START Data records
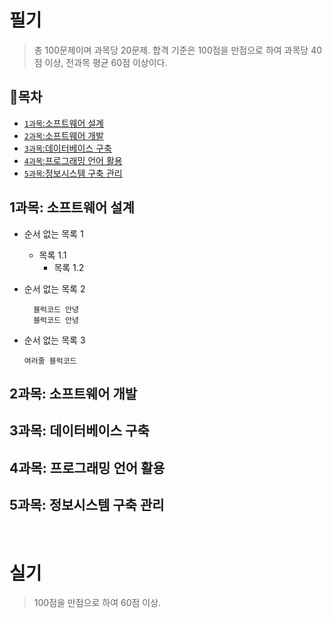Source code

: # 필기
> 총 100문제이며 과목당 20문제. 합격 기준은 100점을 만점으로 하여 과목당 40점 이상, 전과목 평균 60점 이상이다.
## 🚩목차
- [`1과목`:소프트웨어 설계](#1과목-소프트웨어-설계)
- [`2과목`:소프트웨어 개발](#2과목-소프트웨어-개발)
- [`3과목`:데이터베이스 구축](#3과목-데이터베이스-구축)
- [`4과목`:프로그래밍 언어 활용](#4과목-프로그래밍-언어-활용)
- [`5과목`:정보시스템 구축 관리](#5과목-정보시스템-구축-관리)

## 1과목: 소프트웨어 설계
- 순서 없는 목록 1
    - 목록 1.1
        - 목록 1.2
- 순서 없는 목록 2
  
        블럭코드 안녕
        블럭코드 안녕
- 순서 없는 목록 3
    ```
    여러줄 블럭코드
    ```
        
          
## 2과목: 소프트웨어 개발

## 3과목: 데이터베이스 구축

## 4과목: 프로그래밍 언어 활용

## 5과목: 정보시스템 구축 관리

<br>

# 실기
> 100점을 만점으로 하여 60점 이상.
END Data records
## Action item
Without the pictures, print all of the records exactly.

## Result of the exercise
Source code

: # 필기
> 총 100문제이며 과목당 20문제. 합격 기준은 100점을 만점으로 하여 과목당 40점 이상, 전과목 평균 60점 이상이다.
## 🚩목차
- [`1과목`:소프트웨어 설계](#1과목-소프트웨어-설계)
- [`2과목`:소프트웨어 개발](#2과목-소프트웨어-개발)
- [`3과목`:데이터베이스 구축](#3과목-데이터베이스-구축)
- [`4과목`:프로그래밍 언어 활용](#4과목-프로그래밍-언어-활용)
- [`5과목`:정보시스템 구축 관리](#5과목-정보시스템-구축-관리)

## 1과목: 소프트웨어 설계
- 순서 없는 목록 1
    - 목록 1.1
        - 목록 1.2
- 순서 없는 목록 2
  
        블럭코드 안녕
        블럭코드 안녕
- 순서 없는 목록 3
    ```
    여러줄 블럭코드
    ```
        
          
## 2과목: 소프트웨어 개발

## 3과목: 데이터베이스 구축

## 4과목: 프로그래밍 언어 활용

## 5과목: 정보시스템 구축 관리

<br>

# 실기
> 100점을 만점으로 하여 60점 이상.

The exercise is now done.